Employment issues often crop up in unexpected times. Employees are sometimes ill-treated by their employers, causing them pain and dissatisfaction. Not surprisingly, employees who have grievances will often wish to enforce their rights. But they need to ask and understand the fundamental question: Who is an employee under the law?
Asking who is an employee under the law, is with good reason. Not everybody who claims to work for a certain individual or employer is able to claim that he or she is an employee of such individual or employer. In other words, doing work for someone doesn’t automatically make you an employee.
So who is an employee?
One dictionary definition says that an employee is someone who has been employed by an employer through a contract for employment. Another dictionary definition says that an employee has been hired by an employer to do a service for a wage.
In other words, the question of who is an employee is answered by seeing who has hired who.
An employer must have hired, or engaged, a certain employee. Such employment can be by written contract, or by oral contract.
Online contract of employment for freelancers and Mechanical Turks
There are contracts concluded online, in which individuals carry out tasks, for other individuals, for a very small amount of money. Those contracts are arguably employment contracts, within the scope of the law. And we can argue it this way:
- There is an employer — the person who advertises for a job
- There is an employee — the person who responds to the advertiser
- There is a contract — that the advertiser shall respond to the responder
- There is a hiring wage — which constitutes valuable consideration.
And so, this gives rise to a contract of employment.
Click — you’re now an employee.
Click — he’s now an employer.
Click — there’s now a contract of employment.
With an online contract of employment, it is possible for the “employee” to enforce his or her rights.
It also helps the employer, because the scope of work is defined. (What, your contract doesn’t define the scope?)
So if you’re thinking of getting work on GoGet or Upwork or Fiverr … you’re potentially an employee.
Of course, this blog isn’t legal advice, and you should let a lawyer have a look at the contract per se.
Who is an employee when temporary workers are provided.
In some cases, a person doesn’t get hired directly.
Instead, the person is engaged by an organization (let’s call it “Company X”) which then provides temporary workers to any hirer. (Let’s call the hirer, “Mr Hirer”)

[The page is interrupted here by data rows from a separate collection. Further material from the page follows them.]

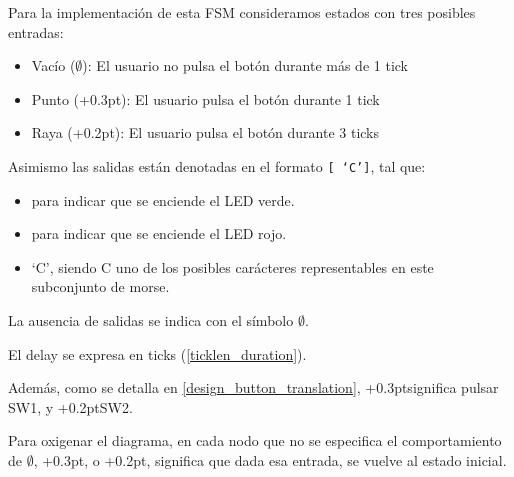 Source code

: \documentclass[a4paper,openright,12pt]{article}
\newcommand{\punto}{\kern+0.3pt\raisebox{0.35ex}{\huge\textbf.}}
\newcommand{\raya}{\kern+0.2pt\raisebox{-0.35ex}{\huge\textbf-}}
\begin{document}
Para la implementación de esta FSM consideramos estados con tres posibles entradas:
\begin{itemize}
    \item Vacío ($\emptyset$): El usuario no pulsa el botón durante más de 1 tick
    \item Punto (\punto): El usuario pulsa el botón durante 1 tick
    \item Raya (\raya): El usuario pulsa el botón durante 3 ticks
\end{itemize}

Asimismo las salidas están denotadas en el formato \texttt{[\text{\textcolor{green}{\punto}}\text{\textcolor{red}{\punto}} `C']}, tal que:
\begin{itemize}
    \item \text{\textcolor{green}{\punto}} para indicar que se enciende el LED verde.
    \item \text{\textcolor{red}{\punto}} para indicar que se enciende el LED rojo.
    \item `C', siendo C uno de los posibles carácteres representables en este subconjunto de morse.
\end{itemize}

La ausencia de salidas se indica con el símbolo $\emptyset$.
\bigskip

El delay se expresa en ticks (\ref{ticklen_duration}).
\bigskip

Además, como se detalla en \ref{design_button_translation}, \punto \space significa pulsar SW1, y \raya \space SW2.
\bigskip

Para oxigenar el diagrama, en cada nodo que no se especifica el comportamiento de $\emptyset$, \punto, o \raya, significa que dada esa entrada, se vuelve al estado inicial.

\clearpage
\end{document}
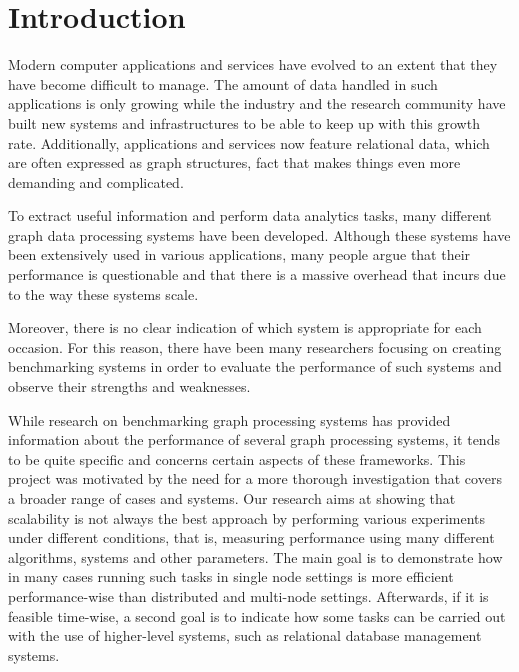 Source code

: \documentclass[a4paper,11pt]{article}
\begin{document}

\section{Introduction} \label{introduction}


\par Modern computer applications and services have evolved to an extent that they have become difficult to manage. The amount of data handled in such applications is only growing while the industry and the research community have built new systems and infrastructures to be able to keep up with this growth rate. Additionally, applications and services now feature relational data, which are often expressed as graph structures, fact that makes things even more demanding and complicated.

\medskip

\par To extract useful information and perform data analytics tasks, many different graph data processing systems have been developed. Although these systems have been extensively used in various applications, many people argue that their performance is questionable and that there is a massive overhead that incurs due to the way these systems scale.

\medskip

\par Moreover, there is no clear indication of which system is appropriate for each occasion. For this reason, there have been many researchers focusing on creating benchmarking systems in order to evaluate the performance of such systems and observe their strengths and weaknesses.

\medskip

\par While research on benchmarking graph processing systems has provided information about the performance of several graph processing systems, it tends to be quite specific and concerns certain aspects of these frameworks. This project was motivated by the need for a more thorough investigation that covers a broader range of cases and systems. Our research aims at showing that scalability is not always the best approach by performing various experiments under different conditions, that is, measuring performance using many different algorithms, systems and other parameters. The main goal is to demonstrate how in many cases running such tasks in single node settings is more efficient performance-wise than distributed and multi-node settings. Afterwards, if it is feasible time-wise, a second goal is to indicate how some tasks can be carried out with the use of higher-level systems, such as relational database management systems.
\end{document}
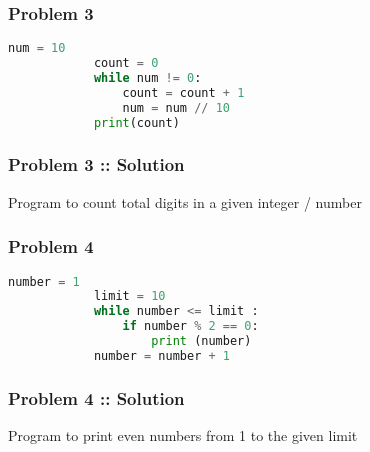 \documentclass[14pt]{beamer}
\begin{document}
    \begin{frame}[containsverbatim]
        \frametitle{Problem 3}
        \begin{lstlisting}[language=Python]
            num = 10
            count = 0
            while num != 0:
                count = count + 1
                num = num // 10
            print(count)
        \end{lstlisting}
    \end{frame}

    \begin{frame}
        \frametitle{Problem 3 :: Solution}
        Program to count total digits in a given integer / number
    \end{frame}
    \begin{frame}[containsverbatim]
        \frametitle{Problem 4}
        \begin{lstlisting}[language=Python]
            number = 1
            limit = 10
            while number <= limit :
                if number % 2 == 0:
                    print (number)
            number = number + 1
        \end{lstlisting}
    \end{frame}
    \begin{frame}
        \frametitle{Problem 4 :: Solution}
        Program to print even numbers from 1 to the given limit
    \end{frame}
\end{document}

The hirer, Mr Hirer, doesn’t sign any contract with the individual. Instead, Mr Hirer only pays Company X to provide workers.
So when Company X’s services are terminated by Mr Hirer, the workers’ services have not been terminated by Mr Hirer.
In fact, the workers are still gainfully employed by Company X.
Company X still has to pay whatever it had agreed to pay its workers.
To answer the question, of who is an employee in this case — the answer is to see, who is the employer.